Hicran çok sevilen ve çok neşeli bir bebekmiş, annesi ailesini küçük yaşta kaybettiği için daha bir bağlıymış bebeğine. Babası ise çok zengin bir ailenin evlatlık çocuğuymuş ama ebeveynleri zaten çok yaşlıymış, onlar evlenmeden ölmüşler. Ailenin mal varlığına da öz çocuklar el koymuş. Belki de bu benzer kader bu iki kişiyi birbirine sıkı sıkı bağlamış, çok mutlu bir evliliğe doğmuş Hicran. Annesi ona bu ismi verirken uğurlu olacağına inanmış, çünkü kendi annesinin adı Neşe’ymiş ama onu hiç neşeli gören olmamış, o da kızına belki onu acıdan uzak tutar diye bu ismi vermiş; Hicran: Ayrılık acısı.

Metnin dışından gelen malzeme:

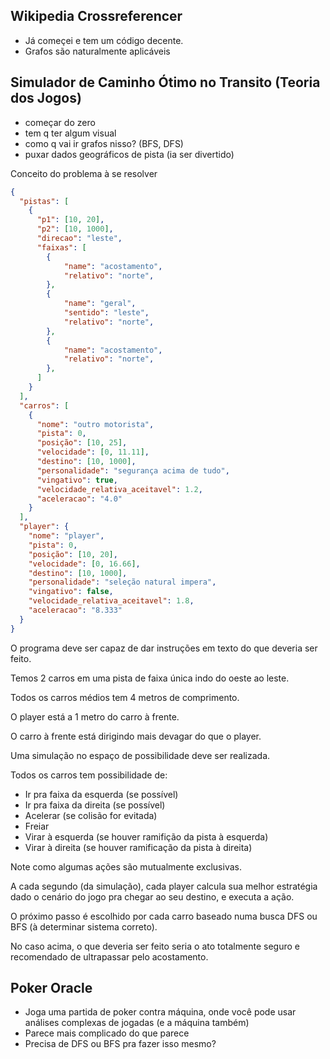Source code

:## Wikipedia Crossreferencer

- Já começei e tem um código decente.
- Grafos são naturalmente aplicáveis

## Simulador de Caminho Ótimo no Transito (Teoria dos Jogos)

- começar do zero
- tem q ter algum visual
- como q vai ir grafos nisso? (BFS, DFS)
- puxar dados geográficos de pista (ia ser divertido)

Conceito do problema à se resolver

```json
{
  "pistas": [
    {
      "p1": [10, 20],
      "p2": [10, 1000],
      "direcao": "leste",
      "faixas": [
        {
            "name": "acostamento",
            "relativo": "norte",
        },
        {
            "name": "geral",
            "sentido": "leste",
            "relativo": "norte",
        },
        {
            "name": "acostamento",
            "relativo": "norte",
        },
      ]
    }
  ],
  "carros": [
    {
      "nome": "outro motorista",
      "pista": 0,
      "posição": [10, 25],
      "velocidade": [0, 11.11],
      "destino": [10, 1000],
      "personalidade": "segurança acima de tudo",
      "vingativo": true,
      "velocidade_relativa_aceitavel": 1.2,
      "aceleracao": "4.0"
    }
  ],
  "player": {
    "nome": "player",
    "pista": 0,
    "posição": [10, 20],
    "velocidade": [0, 16.66],
    "destino": [10, 1000],
    "personalidade": "seleção natural impera",
    "vingativo": false,
    "velocidade_relativa_aceitavel": 1.8,
    "aceleracao": "8.333"
  }
}
```

O programa deve ser capaz de dar instruções em texto do que deveria ser feito.

Temos 2 carros em uma pista de faixa única indo do oeste ao leste.

Todos os carros médios tem 4 metros de comprimento.

O player está a 1 metro do carro à frente.

O carro à frente está dirigindo mais devagar do que o player.

Uma simulação no espaço de possibilidade deve ser realizada.

Todos os carros tem possibilidade de:
- Ir pra faixa da esquerda (se possível)
- Ir pra faixa da direita (se possível)
- Acelerar (se colisão for evitada)
- Freiar
- Virar à esquerda (se houver ramifição da pista à esquerda)
- Virar à direita (se houver ramificação da pista à direita)

Note como algumas ações são mutualmente exclusivas.

A cada segundo (da simulação), cada player calcula sua melhor estratégia dado o cenário do jogo pra chegar ao seu destino, e executa a ação.

O próximo passo é escolhido por cada carro baseado numa busca DFS ou BFS (à determinar sistema correto).

No caso acima, o que deveria ser feito seria o ato totalmente seguro e recomendado de
ultrapassar pelo acostamento.

## Poker Oracle

- Joga uma partida de poker contra máquina, onde você pode usar análises complexas de jogadas (e a máquina também)
- Parece mais complicado do que parece
- Precisa de DFS ou BFS pra fazer isso mesmo?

Fakat bu isim de aynı kaderin tekrar etmesine engel olamamış, Hicran daha yürümeyi yeni öğrenirken bir sabah yatağında güne başlamayı beklemiş, gelen olmamış. Kendisini yavaşça korkuluğun yanından yere bırakmış ve annesinin odasına emeklemiş, annesiyle babası uyuyorlarmış fakat ne yaptıysa onları uyandıramamış. Tam 2 gün o evde zehirlenip ölmüş olan anne ve babasının başında beklemiş. En sonunda ağlama seslerine komşular gelmiş, kapıyı açan olmayınca şüphelenmişler ve polise haber vermişler, kapıyı açtıklarında Hicran kocaman lacivert gözleri korku dolu onlara bakıyormuş.


Leyla’nın dosyası

Leyla reşit olmayan bir annenin gayrimeşru çocuğu, annesi düşük yapmak için çok uğraşmış ama Leyla yine de bir gece vakti canlı olarak dünyaya gelmiş, belki de onu istemeyen annesini bu dertten kurtarmak için olabildiğince erken doğuvermiş. Doğduktan sonra onu hastanede bırakmışlar, günlerce küvezde kalmış, dokunulmadan, konuşulmadan, küçücük bedeniyle hayata tek başına tutunmuş. Belki de bu yüzden yardımı da sevgiyi de dışarıda birinden aramayı bilememiş, sessizlik ve hüzünlü bir bakış devralmış o hayatının ilk günlerinden. Ona yenidoğan ünitesinde bakım veren genç Leyla hemşirenin adını vermişler. Hayata geldiği an gibi, gecenin gölgesi ismine de sinmiş böylece.